• 29 November 2024

Jalan Panjang menuju Swasembada Gula

uploads/news/2021/01/jalan-panjang-menuju-swasembada-55317b8b2b3c57a.jpg

Oleh karena itu, swasembada ini tidak akan bisa dicapai meski dikerjakan hingga sepuluh tahun ke depan, Indonesia tidak akan sanggup.”

JAKARTA - Gula pasir atau gula tebu termasuk salah sumber pangan penting yang dibutuhkan masyarakat.
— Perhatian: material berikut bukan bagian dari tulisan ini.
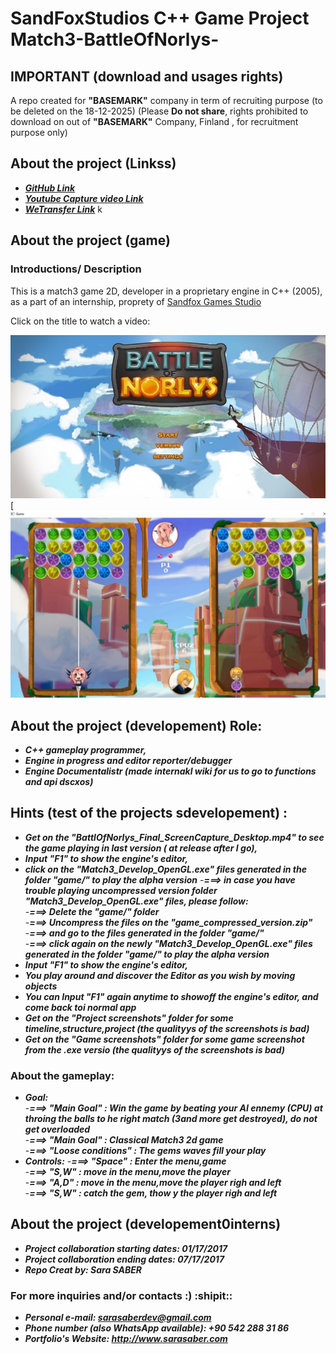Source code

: # SandFoxStudios C++ Game Project Match3-BattleOfNorlys-

## IMPORTANT (download and usages rights)
A repo created for **"BASEMARK"** company in term of recruiting purpose (to be deleted on the 18-12-2025)
(Please **Do not share**, rights prohibited to download on out of **"BASEMARK"** Company, Finland , for recruitment purpose only)

## About the project (Linkss)
- ***[GitHub Link](https://github.com/SaberSara/SandFoxStudios-C--Match3-BattleOfNorlys-/)***
- ***[Youtube Capture video Link](https://www.youtube.com/watch?v=6b3G6QgSlco)***
- ***[WeTransfer Link]( https://we.tl/t-Dn3haiXV1n)***  k 


## About the project (game)
### Introductions/ Description
This is a match3 game 2D, developer in a proprietary engine in C++ (2005), as a part of an internship, proprety of [Sandfox Games Studio](http://sandfox-studio.com/)

Click on the title to watch a video:

[![Watch gameplay](https://github.com/SaberSara/SandFoxStudios-C--Match3-BattleOfNorlys-/blob/main/gitHub_src_img_1.jpg)](https://www.youtube.com/watch?v=6b3G6QgSlco)
[![ScreenShotOfGamePlay](https://github.com/SaberSara/SandFoxStudios-C--Match3-BattleOfNorlys-/blob/main/gitHub_src_img_2.jpg)

## About the project (developement) Role: 
- ***C++ gameplay programmer,***
- ***Engine in progress and editor reporter/debugger***
- ***Engine Documentalistr (made internakl wiki for us to go to functions and api dscxos)***

## Hints (test of the projects sdevelopement) : 
- ***Get on the "BattlOfNorlys_Final_ScreenCapture_Desktop.mp4" to see the game playing in last version ( at release after I go),***
- ***Input "F1" to show the engine's editor,***
- ***click on the "Match3_Develop_OpenGL.exe" files generated in the folder "game/" to play the alpha version***
-***===> in case you have trouble playing uncompressed version folder "Match3_Develop_OpenGL.exe" files, please follow:***   
-***===> Delete the "game/" folder***  
-***===> Uncompress the files on the "game_compressed_version.zip"***  
-***===> and go to the files generated in the folder "game/"***  
-***===> click again on the newly "Match3_Develop_OpenGL.exe" files generated in the folder "game/" to play the alpha version***  
- ***Input "F1" to show the engine's editor,***
- ***You play around and discover the Editor as you wish by moving objects***
- ***You can Input "F1" again anytime to showoff the engine's editor, and come back toi normal app***
- ***Get on the "Project screenshots" folder for some timeline,structure,project (the  qualityys of the screenshots is bad)***
- ***Get on the "Game screenshots" folder for some game screenshot from the .exe versio (the  qualityys of the screenshots is bad)***

### About the gameplay: 
- ***Goal:***  
-***===> "Main Goal" : Win the game by beating your AI ennemy (CPU) at throing the balls to he right match (3and more get destroyed), do not get overloaded***    
-***===> "Main Goal" : Classical Match3 2d game***  
-***===> "Loose conditions" : The gems waves fill your play***  
- ***Controls:***
-***===> "Space" : Enter the menu,game***  
-***===> "S,W" : move in the menu,move the player***  
-***===> "A,D" : move in the menu,move the player righ and left***  
-***===> "S,W" : catch the gem, thow y the player righ and left***  

## About the project (developement0interns)
- ***Project collaboration starting dates: 01/17/2017***
- ***Project collaboration ending dates: 07/17/2017***
- ***Repo Creat by: Sara SABER***

### For more inquiries and/or contacts :) :shipit:: 
 - ***Personal e-mail: sarasaberdev@gmail.com***
 - ***Phone number (also WhatsApp available): +90 542 288 31 86***
 - ***Portfolio's Website: http://www.sarasaber.com***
Menurut Prof. Dr. Nuri Andarwulan, pakar pangan dari Institut Pertanian Bogor (IPB) University, kebutuhan gula konsumsi masyarakat Indonesia sekitar 6,5 juta ton per tahun, sementara produksi dalam negeri hanya mampu mencapai 2,3 juta ton.

Sehingga, demi mencukupi kebutuhan konsumsi, pemerintah Indonesia melakukan impor sebanyak 4,2 juta ton.

Baca juga: Molases Tebu Atasi Kelangkaan Alkohol

Di sisi lain, pemerintah memiliki rencana untuk swasembada gula.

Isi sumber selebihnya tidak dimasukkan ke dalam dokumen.